NMF-Based Audio Decomposition

Following Section 8.3.3 of [Müller, FMP, Springer 2015], we describe a score-informed NMF procedure for decomposing an audio signal into note-based sound events. This procedure was originally described by Ewert and Müller. As shown by Driedger et al., such a decomposition can be used for audio editing applications.
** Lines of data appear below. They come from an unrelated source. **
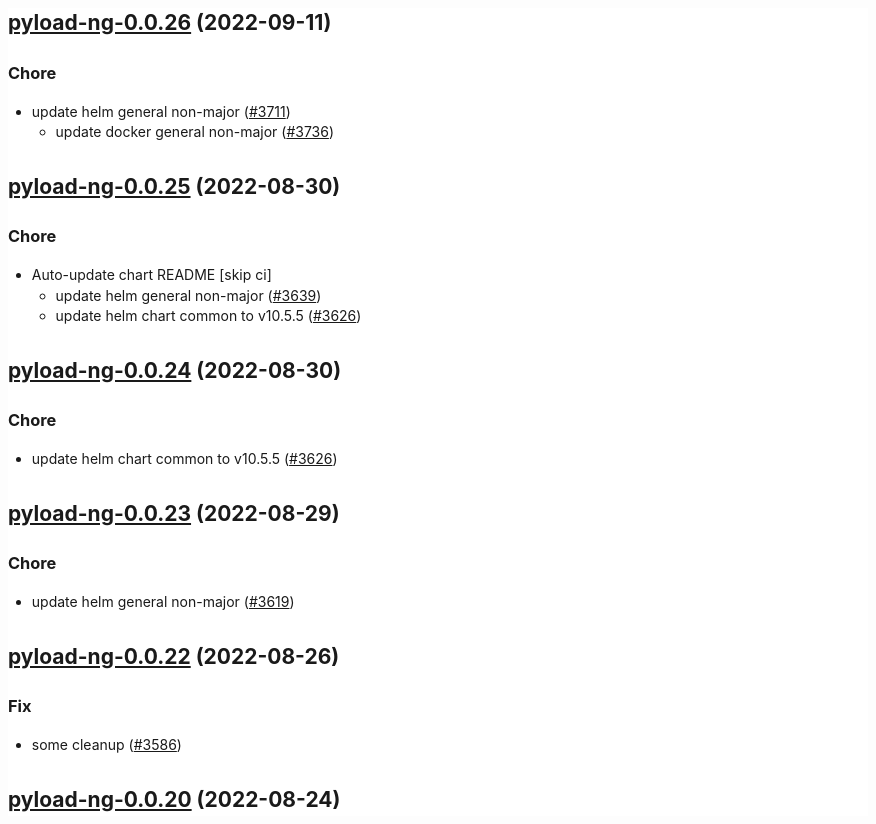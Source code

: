 ## [pyload-ng-0.0.26](https://github.com/truecharts/charts/compare/pyload-ng-0.0.25...pyload-ng-0.0.26) (2022-09-11)

### Chore

- update helm general non-major ([#3711](https://github.com/truecharts/charts/issues/3711))
  - update docker general non-major ([#3736](https://github.com/truecharts/charts/issues/3736))




## [pyload-ng-0.0.25](https://github.com/truecharts/charts/compare/pyload-ng-0.0.23...pyload-ng-0.0.25) (2022-08-30)

### Chore

- Auto-update chart README [skip ci]
  - update helm general non-major ([#3639](https://github.com/truecharts/charts/issues/3639))
  - update helm chart common to v10.5.5 ([#3626](https://github.com/truecharts/charts/issues/3626))




## [pyload-ng-0.0.24](https://github.com/truecharts/charts/compare/pyload-ng-0.0.23...pyload-ng-0.0.24) (2022-08-30)

### Chore

- update helm chart common to v10.5.5 ([#3626](https://github.com/truecharts/charts/issues/3626))




## [pyload-ng-0.0.23](https://github.com/truecharts/charts/compare/pyload-ng-0.0.22...pyload-ng-0.0.23) (2022-08-29)

### Chore

- update helm general non-major ([#3619](https://github.com/truecharts/charts/issues/3619))




## [pyload-ng-0.0.22](https://github.com/truecharts/charts/compare/pyload-ng-0.0.20...pyload-ng-0.0.22) (2022-08-26)

### Fix

- some cleanup ([#3586](https://github.com/truecharts/charts/issues/3586))




## [pyload-ng-0.0.20](https://github.com/truecharts/charts/compare/pyload-ng-0.0.19...pyload-ng-0.0.20) (2022-08-24)
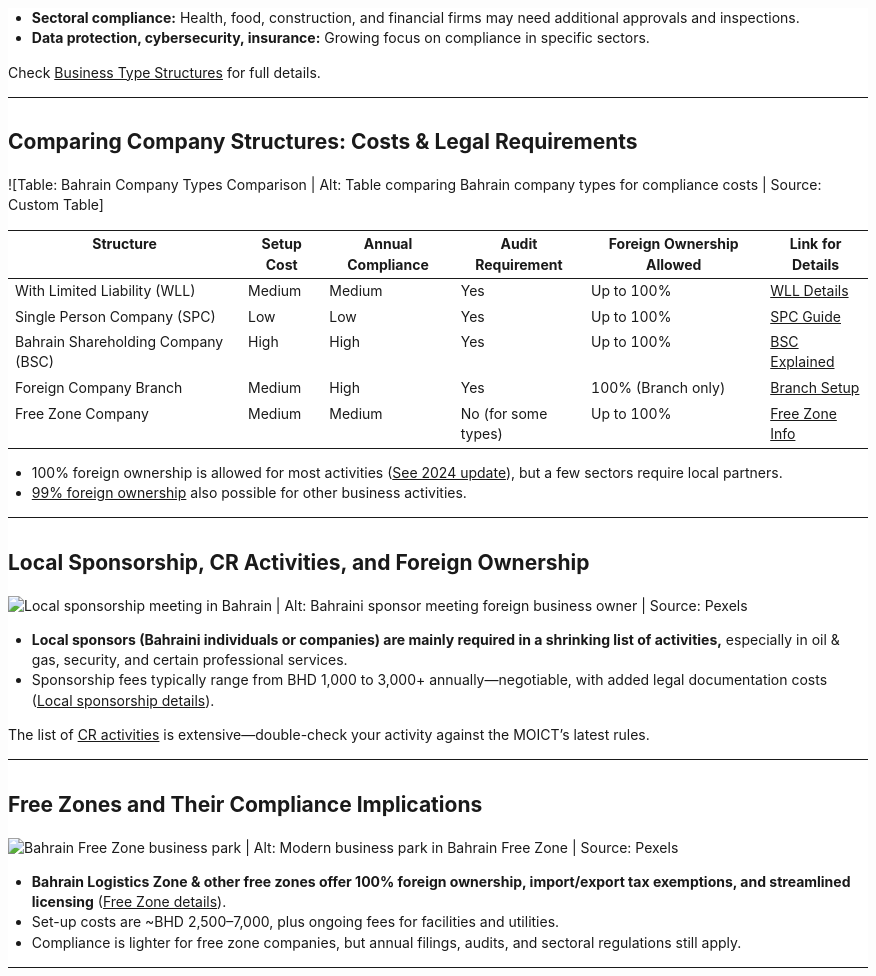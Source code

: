 - **Sectoral compliance:** Health, food, construction, and financial firms may need additional approvals and inspections.
- **Data protection, cybersecurity, insurance:** Growing focus on compliance in specific sectors.

Check [Business Type Structures](https://keylinkbh.com/bahrain-business-type-structures/) for full details.

---

## Comparing Company Structures: Costs & Legal Requirements

![Table: Bahrain Company Types Comparison | Alt: Table comparing Bahrain company types for compliance costs | Source: Custom Table]

| Structure                         | Setup Cost | Annual Compliance | Audit Requirement | Foreign Ownership Allowed | Link for Details                                   |
|------------------------------------|------------|-------------------|-------------------|--------------------------|----------------------------------------------------|
| With Limited Liability (WLL)       | Medium     | Medium            | Yes               | Up to 100%               | [WLL Details](https://keylinkbh.com/bahrain-business-type-structures/)               |
| Single Person Company (SPC)        | Low        | Low               | Yes               | Up to 100%               | [SPC Guide](https://keylinkbh.com/single-person-company-in-bahrain/)                 |
| Bahrain Shareholding Company (BSC) | High       | High              | Yes               | Up to 100%               | [BSC Explained](https://keylinkbh.com/company-incorporation-in-bahrain/)             |
| Foreign Company Branch             | Medium     | High              | Yes               | 100% (Branch only)        | [Branch Setup](https://keylinkbh.com/foreign-company-branch-in-bahrain/)             |
| Free Zone Company                  | Medium     | Medium            | No (for some types) | Up to 100%               | [Free Zone Info](https://keylinkbh.com/free-zone-in-bahrain/)                        |

- 100% foreign ownership is allowed for most activities ([See 2024 update](https://keylinkbh.com/foreigner-friendly-activities-100percent-ownership-allowed-for-foreigner/)), but a few sectors require local partners.
- [99% foreign ownership](https://keylinkbh.com/99percent-foreign-ownership-in-bahrain/) also possible for other business activities.

---

## Local Sponsorship, CR Activities, and Foreign Ownership

![Local sponsorship meeting in Bahrain | Alt: Bahraini sponsor meeting foreign business owner | Source: [Pexels](https://www.pexels.com/photo/men-shaking-hands-indoors-374870/)](https://www.pexels.com/photo/men-shaking-hands-indoors-374870/)

- **Local sponsors (Bahraini individuals or companies) are mainly required in a shrinking list of activities,** especially in oil & gas, security, and certain professional services.
- Sponsorship fees typically range from BHD 1,000 to 3,000+ annually—negotiable, with added legal documentation costs ([Local sponsorship details](https://keylinkbh.com/local-sponsorship-in-bahrain/)).

The list of [CR activities](https://keylinkbh.com/bahrain-cr-activities/) is extensive—double-check your activity against the MOICT’s latest rules.

---

## Free Zones and Their Compliance Implications

![Bahrain Free Zone business park | Alt: Modern business park in Bahrain Free Zone | Source: [Pexels](https://www.pexels.com/photo/business-park-architecture-325185/)](https://www.pexels.com/photo/business-park-architecture-325185/)

- **Bahrain Logistics Zone & other free zones offer 100% foreign ownership, import/export tax exemptions, and streamlined licensing** ([Free Zone details](https://keylinkbh.com/free-zone-in-bahrain/)).
- Set-up costs are ~BHD 2,500–7,000, plus ongoing fees for facilities and utilities.
- Compliance is lighter for free zone companies, but annual filings, audits, and sectoral regulations still apply.

---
Sebastian Ewert, Meinard Müller: Using Score-Informed Constraints for NMF-based Source Separation. Proceedings of the IEEE International Conference on Acoustics, Speech, and Signal Processing (ICASSP), Kyoto, Japan, 129–132, 2012.
Bibtex Demo Website with Sound Examples

Jonathan Driedger, Harald Grohganz, Thomas Prätzlich, Sebastian Ewert, Meinard Müller: Score-Informed Audio Decomposition and Applications. Proceedings of the ACM International Conference on Multimedia, Barcelona, Spain, 541–544, 2013.
Bibtex Video

Sebastian Ewert, Bryan Pardo, Meinard Müller, Mark Plumbley: Score-Informed Source Separation for Musical Audio Recordings. IEEE Signal Processing Magazine, 31(3): 116–124, 2014.
Bibtex

Introduction¶

In the FMP notebook on NMF-based spectrogram factorization, we used score annotations to constrain the template matrix (using pitches) and the activation matrix (using note start positions and note durations). This resulted in a decomposition of the magnitude spectrum $V$ into musically meaningful template matrix $W$ and activation matrix $H$ . In particular, the notewise activation constraints yield a mapping between nonzero coefficients in $H$ and the score's note events. We now describe how this spectrogram decomposition can be employed to separate audio components that correspond to specific note groups. These note groups, which may encode a melody line, a certain motif, or the accompaniment, may be specified by means of a suitable labeling of the score representation.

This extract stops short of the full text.